__DATA SUPPLIED__:
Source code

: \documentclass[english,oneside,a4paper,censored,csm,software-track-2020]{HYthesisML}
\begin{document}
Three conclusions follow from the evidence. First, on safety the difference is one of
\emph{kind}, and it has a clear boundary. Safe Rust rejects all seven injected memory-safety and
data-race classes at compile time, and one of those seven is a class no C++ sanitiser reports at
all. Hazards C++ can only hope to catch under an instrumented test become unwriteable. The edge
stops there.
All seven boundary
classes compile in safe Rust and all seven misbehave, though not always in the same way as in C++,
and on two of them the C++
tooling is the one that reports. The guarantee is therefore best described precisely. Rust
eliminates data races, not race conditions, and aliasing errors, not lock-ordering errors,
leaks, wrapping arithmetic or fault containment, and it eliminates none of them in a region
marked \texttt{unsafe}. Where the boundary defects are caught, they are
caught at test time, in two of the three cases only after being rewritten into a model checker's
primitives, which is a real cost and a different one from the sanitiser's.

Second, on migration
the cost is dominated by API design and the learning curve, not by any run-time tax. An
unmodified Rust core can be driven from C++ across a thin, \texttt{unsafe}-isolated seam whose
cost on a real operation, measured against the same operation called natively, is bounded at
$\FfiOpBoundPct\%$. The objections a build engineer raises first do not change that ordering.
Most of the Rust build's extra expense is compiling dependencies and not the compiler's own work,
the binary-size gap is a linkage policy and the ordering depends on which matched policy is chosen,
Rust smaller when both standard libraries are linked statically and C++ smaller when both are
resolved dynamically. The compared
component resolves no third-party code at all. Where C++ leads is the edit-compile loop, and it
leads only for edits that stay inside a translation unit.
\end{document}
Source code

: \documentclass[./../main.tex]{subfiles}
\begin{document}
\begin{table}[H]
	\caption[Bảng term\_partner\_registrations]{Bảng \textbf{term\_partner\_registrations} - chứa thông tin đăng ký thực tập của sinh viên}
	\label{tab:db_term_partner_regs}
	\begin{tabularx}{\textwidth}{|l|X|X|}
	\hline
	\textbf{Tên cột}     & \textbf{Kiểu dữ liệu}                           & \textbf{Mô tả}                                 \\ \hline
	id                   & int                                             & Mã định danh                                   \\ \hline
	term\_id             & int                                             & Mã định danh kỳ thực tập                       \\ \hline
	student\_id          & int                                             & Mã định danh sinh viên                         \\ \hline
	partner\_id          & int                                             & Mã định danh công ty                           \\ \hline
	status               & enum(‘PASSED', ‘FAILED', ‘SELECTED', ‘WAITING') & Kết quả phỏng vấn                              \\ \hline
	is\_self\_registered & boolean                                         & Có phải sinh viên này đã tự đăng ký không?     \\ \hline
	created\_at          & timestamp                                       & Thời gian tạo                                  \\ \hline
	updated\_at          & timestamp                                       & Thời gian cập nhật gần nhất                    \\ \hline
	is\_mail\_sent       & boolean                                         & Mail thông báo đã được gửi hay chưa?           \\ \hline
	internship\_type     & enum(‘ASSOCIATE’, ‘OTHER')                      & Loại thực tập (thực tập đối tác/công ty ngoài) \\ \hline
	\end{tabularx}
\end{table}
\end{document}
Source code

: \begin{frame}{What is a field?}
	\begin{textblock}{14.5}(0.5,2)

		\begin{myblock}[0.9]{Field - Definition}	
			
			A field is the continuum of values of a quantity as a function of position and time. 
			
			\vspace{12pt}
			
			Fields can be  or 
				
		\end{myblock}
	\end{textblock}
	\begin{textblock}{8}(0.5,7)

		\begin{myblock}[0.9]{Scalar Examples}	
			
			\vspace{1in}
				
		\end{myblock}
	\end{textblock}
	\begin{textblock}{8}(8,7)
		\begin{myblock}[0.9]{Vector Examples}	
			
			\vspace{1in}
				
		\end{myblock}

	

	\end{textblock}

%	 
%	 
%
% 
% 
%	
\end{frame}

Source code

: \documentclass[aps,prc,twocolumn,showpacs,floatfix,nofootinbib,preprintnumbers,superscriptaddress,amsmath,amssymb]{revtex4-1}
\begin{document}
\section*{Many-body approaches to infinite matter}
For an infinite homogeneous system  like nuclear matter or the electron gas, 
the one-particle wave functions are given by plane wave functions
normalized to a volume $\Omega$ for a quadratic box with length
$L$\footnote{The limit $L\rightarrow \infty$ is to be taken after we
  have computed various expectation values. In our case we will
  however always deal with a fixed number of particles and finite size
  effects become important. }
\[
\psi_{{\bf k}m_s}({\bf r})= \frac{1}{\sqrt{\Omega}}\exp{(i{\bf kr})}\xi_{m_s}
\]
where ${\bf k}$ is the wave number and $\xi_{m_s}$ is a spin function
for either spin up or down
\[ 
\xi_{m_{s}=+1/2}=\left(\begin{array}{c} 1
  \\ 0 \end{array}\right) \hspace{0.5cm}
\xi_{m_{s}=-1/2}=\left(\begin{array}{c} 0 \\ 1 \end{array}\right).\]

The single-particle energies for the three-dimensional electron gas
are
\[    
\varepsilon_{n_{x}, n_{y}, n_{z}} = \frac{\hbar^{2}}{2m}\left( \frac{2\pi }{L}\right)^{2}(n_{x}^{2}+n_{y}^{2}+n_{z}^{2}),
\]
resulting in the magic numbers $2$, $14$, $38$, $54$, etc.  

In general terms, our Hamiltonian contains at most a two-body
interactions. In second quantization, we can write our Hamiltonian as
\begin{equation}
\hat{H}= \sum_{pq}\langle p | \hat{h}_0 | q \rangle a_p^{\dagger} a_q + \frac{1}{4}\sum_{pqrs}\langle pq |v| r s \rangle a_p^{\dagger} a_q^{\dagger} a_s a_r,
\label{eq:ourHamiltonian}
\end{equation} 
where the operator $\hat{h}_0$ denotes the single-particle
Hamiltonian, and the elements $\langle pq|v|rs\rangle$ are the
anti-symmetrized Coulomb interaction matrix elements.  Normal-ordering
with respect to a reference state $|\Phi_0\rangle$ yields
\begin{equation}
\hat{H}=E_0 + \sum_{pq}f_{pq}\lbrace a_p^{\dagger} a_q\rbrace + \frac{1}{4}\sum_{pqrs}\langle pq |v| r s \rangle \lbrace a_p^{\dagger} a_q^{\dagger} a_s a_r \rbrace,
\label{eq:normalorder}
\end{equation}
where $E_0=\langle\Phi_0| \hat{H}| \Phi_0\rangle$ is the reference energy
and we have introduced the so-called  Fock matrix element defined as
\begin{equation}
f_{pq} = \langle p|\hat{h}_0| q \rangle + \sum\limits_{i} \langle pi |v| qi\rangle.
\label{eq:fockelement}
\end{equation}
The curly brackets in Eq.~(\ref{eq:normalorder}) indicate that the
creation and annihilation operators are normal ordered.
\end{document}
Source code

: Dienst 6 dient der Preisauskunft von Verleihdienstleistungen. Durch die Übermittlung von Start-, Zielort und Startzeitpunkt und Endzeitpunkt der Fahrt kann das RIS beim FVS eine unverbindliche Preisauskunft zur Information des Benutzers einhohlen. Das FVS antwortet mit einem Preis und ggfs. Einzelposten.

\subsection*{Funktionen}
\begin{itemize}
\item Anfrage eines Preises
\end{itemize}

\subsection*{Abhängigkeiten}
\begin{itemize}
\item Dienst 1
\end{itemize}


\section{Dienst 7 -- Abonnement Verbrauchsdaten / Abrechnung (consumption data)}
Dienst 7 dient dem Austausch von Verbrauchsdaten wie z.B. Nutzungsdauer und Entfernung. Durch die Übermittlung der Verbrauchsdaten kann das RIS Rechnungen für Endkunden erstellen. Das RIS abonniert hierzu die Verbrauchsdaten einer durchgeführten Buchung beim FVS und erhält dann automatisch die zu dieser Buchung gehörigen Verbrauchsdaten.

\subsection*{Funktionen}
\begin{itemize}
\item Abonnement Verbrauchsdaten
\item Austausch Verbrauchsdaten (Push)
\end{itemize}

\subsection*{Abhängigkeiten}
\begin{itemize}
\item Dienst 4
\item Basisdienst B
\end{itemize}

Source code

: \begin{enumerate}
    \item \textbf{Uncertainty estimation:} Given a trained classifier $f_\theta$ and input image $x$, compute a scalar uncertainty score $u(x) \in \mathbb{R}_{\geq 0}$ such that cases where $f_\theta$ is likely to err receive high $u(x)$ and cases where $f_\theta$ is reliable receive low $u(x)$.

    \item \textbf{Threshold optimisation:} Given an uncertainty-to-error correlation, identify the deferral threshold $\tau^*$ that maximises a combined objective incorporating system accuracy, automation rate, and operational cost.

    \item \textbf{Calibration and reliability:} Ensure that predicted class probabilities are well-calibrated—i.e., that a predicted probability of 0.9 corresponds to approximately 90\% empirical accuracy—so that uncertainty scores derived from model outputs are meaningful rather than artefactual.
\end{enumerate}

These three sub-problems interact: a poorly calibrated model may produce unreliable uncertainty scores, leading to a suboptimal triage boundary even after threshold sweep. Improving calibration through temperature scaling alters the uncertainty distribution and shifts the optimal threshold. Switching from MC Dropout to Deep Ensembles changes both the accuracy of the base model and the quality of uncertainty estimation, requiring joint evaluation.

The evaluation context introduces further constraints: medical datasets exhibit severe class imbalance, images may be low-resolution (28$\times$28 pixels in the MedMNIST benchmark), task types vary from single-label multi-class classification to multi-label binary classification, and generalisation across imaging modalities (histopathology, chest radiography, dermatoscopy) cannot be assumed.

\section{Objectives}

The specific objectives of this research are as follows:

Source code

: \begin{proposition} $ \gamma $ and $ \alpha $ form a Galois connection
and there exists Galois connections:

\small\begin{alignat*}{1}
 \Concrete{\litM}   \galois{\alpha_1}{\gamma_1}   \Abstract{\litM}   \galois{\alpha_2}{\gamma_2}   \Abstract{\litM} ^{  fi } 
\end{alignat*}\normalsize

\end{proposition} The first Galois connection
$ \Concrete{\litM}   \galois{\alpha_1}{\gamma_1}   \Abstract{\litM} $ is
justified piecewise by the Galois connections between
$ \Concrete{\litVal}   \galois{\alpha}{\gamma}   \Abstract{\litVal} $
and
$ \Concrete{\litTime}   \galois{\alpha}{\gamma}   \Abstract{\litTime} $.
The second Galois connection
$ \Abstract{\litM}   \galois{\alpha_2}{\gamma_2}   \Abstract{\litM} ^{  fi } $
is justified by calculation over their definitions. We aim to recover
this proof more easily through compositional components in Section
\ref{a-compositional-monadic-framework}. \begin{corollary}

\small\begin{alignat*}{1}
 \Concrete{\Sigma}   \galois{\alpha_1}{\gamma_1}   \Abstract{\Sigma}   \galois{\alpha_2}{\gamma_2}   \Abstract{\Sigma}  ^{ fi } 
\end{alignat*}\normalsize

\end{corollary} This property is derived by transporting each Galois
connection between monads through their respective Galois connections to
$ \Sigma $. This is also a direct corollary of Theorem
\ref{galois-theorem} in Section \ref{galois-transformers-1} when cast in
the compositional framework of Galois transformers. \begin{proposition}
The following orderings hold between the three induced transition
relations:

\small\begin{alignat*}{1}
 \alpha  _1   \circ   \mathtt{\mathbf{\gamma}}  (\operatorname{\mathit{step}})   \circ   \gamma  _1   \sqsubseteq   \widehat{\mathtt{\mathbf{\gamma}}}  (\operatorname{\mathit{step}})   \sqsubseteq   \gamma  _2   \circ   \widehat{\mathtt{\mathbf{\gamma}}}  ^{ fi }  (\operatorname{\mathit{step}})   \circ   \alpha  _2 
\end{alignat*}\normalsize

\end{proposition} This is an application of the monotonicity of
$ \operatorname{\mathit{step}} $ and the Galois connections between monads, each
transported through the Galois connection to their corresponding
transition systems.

__EXERCISE__:
Each line of the records, from the opening one through the line holding "unmodified Rust core", should be restated word for word, with nothing else in the answer.

__RESULT FOR THIS EXERCISE__:
Source code

: \documentclass[english,oneside,a4paper,censored,csm,software-track-2020]{HYthesisML}
\begin{document}
Three conclusions follow from the evidence. First, on safety the difference is one of
\emph{kind}, and it has a clear boundary. Safe Rust rejects all seven injected memory-safety and
data-race classes at compile time, and one of those seven is a class no C++ sanitiser reports at
all. Hazards C++ can only hope to catch under an instrumented test become unwriteable. The edge
stops there.
All seven boundary
classes compile in safe Rust and all seven misbehave, though not always in the same way as in C++,
and on two of them the C++
tooling is the one that reports. The guarantee is therefore best described precisely. Rust
eliminates data races, not race conditions, and aliasing errors, not lock-ordering errors,
leaks, wrapping arithmetic or fault containment, and it eliminates none of them in a region
marked \texttt{unsafe}. Where the boundary defects are caught, they are
caught at test time, in two of the three cases only after being rewritten into a model checker's
primitives, which is a real cost and a different one from the sanitiser's.

Second, on migration
the cost is dominated by API design and the learning curve, not by any run-time tax. An
unmodified Rust core can be driven from C++ across a thin, \texttt{unsafe}-isolated seam whose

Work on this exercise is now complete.